The Centers for Disease Control and Prevention urged people to delay travel until they were fully vaccinated. If that's not possible, they should get tested one to three days before their trip.

Given the high quality of cabin air and the various safety measures in place, there is "very low" risk of contracting COVID-19 on board a plane, according to the International Air Transport Association, which represents airlines around the world.

What studies have found:

United Airlines and the Department of Defense teamed up on a six-month study that found the risk of contracting COVID-19 on commercial flights was low when passengers wore masks for the entirety of the flight. The highest risk was associated with sitting in the same row, or a row in front of or behind, an infected person. This study didn't take into account the risk associated with being in a crowded airport or boarding a flight.

Researchers have said factors that may prevent transmission on planes include the airflow in the cabin from the ceiling to the floor and all passengers wearing face coverings.

But if everyone took off their masks at the same time for a one-hour in-flight meal service, the average infection probability increased by 59%, a study published in the Journal of Travel Medicine in May 2021 found.

Still, most viruses don’t spread easily on flights because of how air circulates and is filtered on planes, the CDC noted.

Carriers like American Airlines have been touting the use of high-efficiency particulate air (HEPA) filters on board that capture “at least 99.97% of airborne microbes by circulating the cabin air once every 2 to 4 minutes.”

Airlines have also implemented enhanced cleanings and traveler health acknowledgments during check-in.

A paper by Arnold Barnett, a statistics professor at the MIT Sloan School of Management in Cambridge, Massachusetts, looked at the probability of an air traveler contracting COVID-19 from a nearby passenger while sitting in economy class on a two-hour domestic U.S. flight. He assumed everyone was wearing masks.

Barnett calculated the risk at 1 in 4,300 for full flights, which went down to 1 in 7,700 when middle seats were kept empty.

It's not clear that two hours spent on a plane involved a higher COVID-19 infection risk than two hours doing any other everyday activities during the pandemic, Barnett concluded in the study.

"You don't get sick on airplanes any more than anywhere else," wrote Joseph Allen, an assistant professor of exposure assessment science at Harvard T.H. Chan School of Public Health in Boston, in The Washington Post. "The required aircraft systems do a really good job of controlling airborne bacteria and viruses."

Danger on the ground

Experts have been more worried about coronavirus spread before flights.

“My concern has really been in the airports funneling people through hallways and jet ways and metal detectors,” said Dr. Michael Mina, an epidemiologist at Harvard T. H. Chan School of Public Health, during a briefing in 2020. “The whole process of airports… and squishing people together. We know that this virus can be airborne and it can linger for a little bit.”

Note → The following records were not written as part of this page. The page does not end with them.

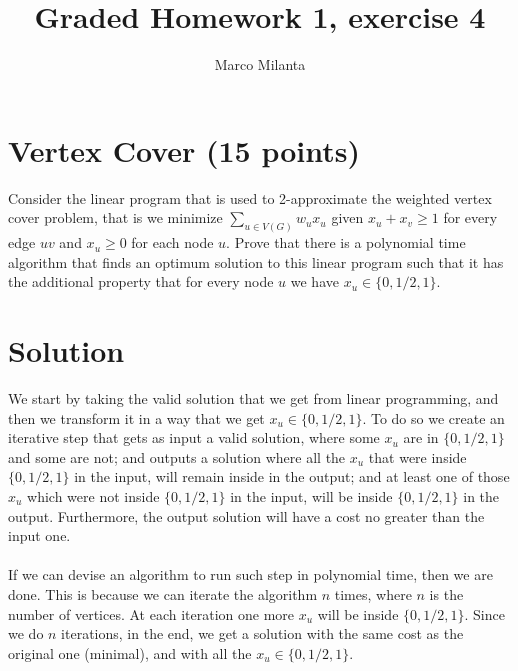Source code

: \documentclass[11pt]{article}
\begin{document}
\author{Marco Milanta}
\title{Graded Homework 1, exercise 4}
\maketitle


\section*{Vertex Cover (15 points)}%
    Consider the linear program that is used to 2-approximate the weighted vertex cover problem, that is we minimize $\sum_{u \in V(G)} w_u x_u$ given $x_u + x_v  \geq 1$ for every edge $uv$ and $x_u \ge 0$ for each node $u$. 
    Prove that there is a polynomial time algorithm that finds an optimum solution to this linear program such that it has the additional property that for every node $u$ we have $x_u \in \{0, 1/2, 1 \}$. 
    \section*{Solution}
    We start by taking the valid solution that we get from linear programming, and then we transform it in a way that we get $x_u \in \{0,1/2,1\}$. To do so we create an iterative step that gets as input a valid solution, where some $x_u$ are in $\{0,1/2,1\}$ and some are not; and outputs a solution where all the $x_u$ that were inside $\{0,1/2,1\}$ in the input, will remain inside in the output; and at least one of those $x_u$ which were not inside $\{0,1/2,1\}$ in the input, will be inside $\{0,1/2,1\}$ in the output. Furthermore, the output solution will have a cost no greater than the input one. \\\\
    If we can devise an algorithm to run such step in polynomial time, then we are done. This is because we can iterate the algorithm $n$ times, where $n$ is the number of vertices. At each iteration one more $x_u$ will be inside $\{0,1/2,1\}$. Since we do $n$ iterations, in the end, we get a solution with the same cost as the original one (minimal), and with all the $x_u\in\{0,1/2,1\}$.
\end{document}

Any part of the trip where you can’t social distance is more risky since the virus transmits most efficiently when people are in close contact together, including at the airport food court and standing at the gate before boarding, Adalja added. He also believed people’s behavior at the destination was usually riskier than the journey itself.

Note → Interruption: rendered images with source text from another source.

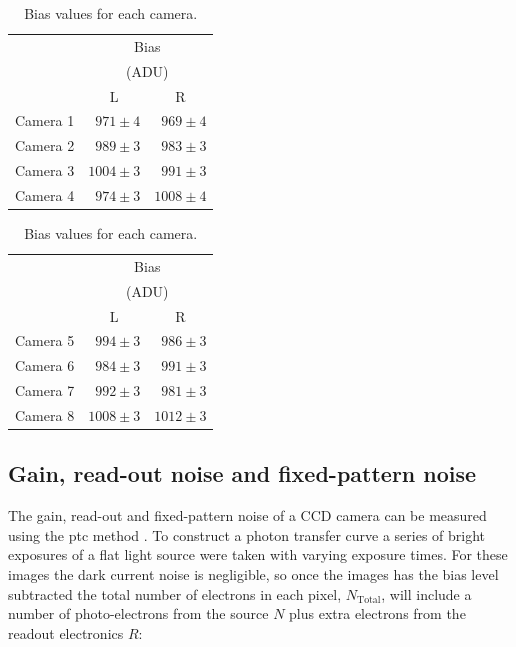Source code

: \begin{colsection}
\begin{colsection}
\begin{table}[t]
    \begin{center}
        \begin{tabular}{c|rr} %
             & \multicolumn{2}{c}{Bias} \\
             & \multicolumn{2}{c}{(ADU)} \\
             & \multicolumn{1}{c}{L} & \multicolumn{1}{c}{R} \\
            \midrule
            Camera 1 & $971\pm4$ & $969\pm4$ \\
            Camera 2 & $989\pm3$ & $983\pm3$ \\
            Camera 3 & $1004\pm3$ & $991\pm3$ \\
            Camera 4 & $974\pm3$ & $1008\pm4$ \\
        \end{tabular}
        \hspace{0.5cm}
        \begin{tabular}{c|rr} %
             & \multicolumn{2}{c}{Bias} \\
             & \multicolumn{2}{c}{(ADU)} \\
             & \multicolumn{1}{c}{L} & \multicolumn{1}{c}{R} \\
            \midrule
            Camera 5 & $994\pm3$ & $986\pm3$ \\
            Camera 6 & $984\pm3$ & $991\pm3$ \\
            Camera 7 & $992\pm3$ & $981\pm3$ \\
            Camera 8 & $1008\pm3$ & $1012\pm3$ \\
        \end{tabular}
    \end{center}
    \caption[Bias values]{
        Bias values for each camera.
        }\label{tab:bias}
\end{table}

\end{colsection}

\newpage
\subsection{Gain, read-out noise and fixed-pattern noise}
\label{sec:ptc}
\begin{colsection}

The gain, read-out and fixed-pattern noise of a CCD camera can be measured using the \gls{ptc} method \citep{CCDs, PTC}. To construct a photon transfer curve a series of bright exposures of a flat light source were taken with varying exposure times. For these images the dark current noise is negligible, so once the images has the bias level subtracted the total number of electrons in each pixel, $N_\text{Total}$, will include a number of photo-electrons from the source $N$ plus extra electrons from the readout electronics $R$:


\end{colsection}
\end{colsection}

If you plan to fly soon, Adalja recommended taking all the usual precautions during the trip: Wash your hands frequently, wear a face covering as required, avoid the crowded parts of the airport and try to stay 6 feet apart from everybody. Always have hand sanitizer with you.

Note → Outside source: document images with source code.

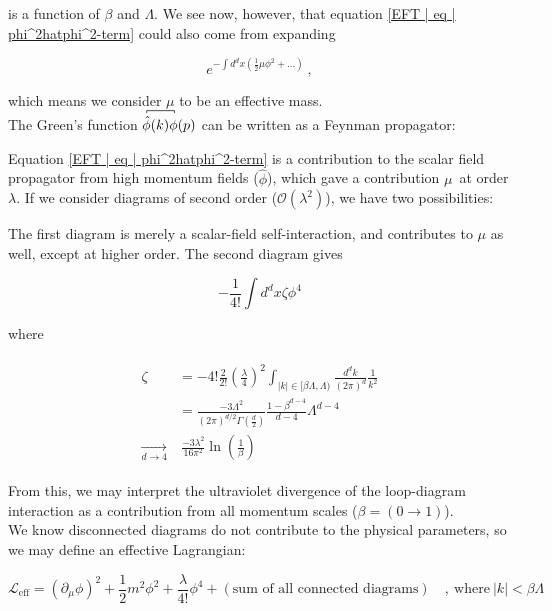 \documentclass[10pt]{report}
\begin{document}
	is a function of $\beta$ and $\Lambda$. We see now, however, that equation \ref{EFT | eq | phi^2hatphi^2-term} could also come from expanding
	
	\begin{equation}
		e^{-\int d^dx \left(\frac{1}{2}\mu\phi^2 + \ldots\right)}\:,
	\end{equation}
	
	which means we consider $\mu$ to be an effective mass.\\
	The Green's function $\contraction[2pt]{}{\hat{\phi}}{(k)}{\phi}\hat{\phi}(k)\phi(p)$ can be written as a Feynman propagator:
	
	Equation \ref{EFT | eq | phi^2hatphi^2-term} is a contribution to the scalar field propagator from high momentum fields ($\hat{\phi}$), which gave a contribution $\mu$ at order $\lambda$.
	If we consider diagrams of second order ($\mathcal{O}(\lambda^2)$), we have two possibilities:
	
	
	The first diagram is merely a scalar-field self-interaction, and contributes to $\mu$ as well, except at higher order. The second diagram gives
	
	\begin{equation}
		-\frac{1}{4!}\int d^dx\zeta\phi^4
	\end{equation}
	
	where
	
	\begin{align}
		\begin{split}
		\zeta &= -4! \frac{2}{2!}\left(\frac{\lambda}{4}\right)^2\int_{|k|\in[\beta\Lambda,\Lambda)}\frac{d^dk}{(2\pi)^d}\frac{1}{k^2} \\
		&= \frac{-3\Lambda^2}{(2\pi)^{d/2}\Gamma\left(\frac{d}{2}\right)}\frac{1-\beta^{d-4}}{d-4}\Lambda^{d-4}\\
		\underset{d\rightarrow4}{\longrightarrow}&\: \frac{-3\lambda^2}{16\pi^2}\ln\left(\frac{1}{\beta}\right)
		\end{split}
	\end{align}
	
	From this, we may interpret the ultraviolet divergence of the loop-diagram interaction as a contribution from all momentum scales ($\beta=(0\rightarrow1)$).\\
	We know disconnected diagrams do not contribute to the physical parameters, so we may define an effective Lagrangian:
	
	\begin{equation}
		\mathcal{L}_{\text{eff}} = \left(\partial_\mu\phi\right)^2 + \frac{1}{2}m^2\phi^2 + \frac{\lambda}{4!}\phi^4 + (\text{sum of all connected diagrams}) \quad,\:\text{where}\: |k|<\beta\Lambda
	\end{equation}
	
\end{document}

Some studies have found the window seat may be best to avoid getting sick because it offers the least contact with other passengers, but Adalja was skeptical. It all depends on who's sitting beside you since it’s usually 10-15 minutes of close proximity — not fleeting contact — that transmits the new coronavirus virus, he said.

If you’re more likely to get the severe form of COVID-19, consider if it's worth the risk to fly. Don't fly if you're sick or have been in contact with someone who is sick. These are all important things to keep in mind during the holiday travel season.

This article was updated in December 2021 to include the most recent research and statistics.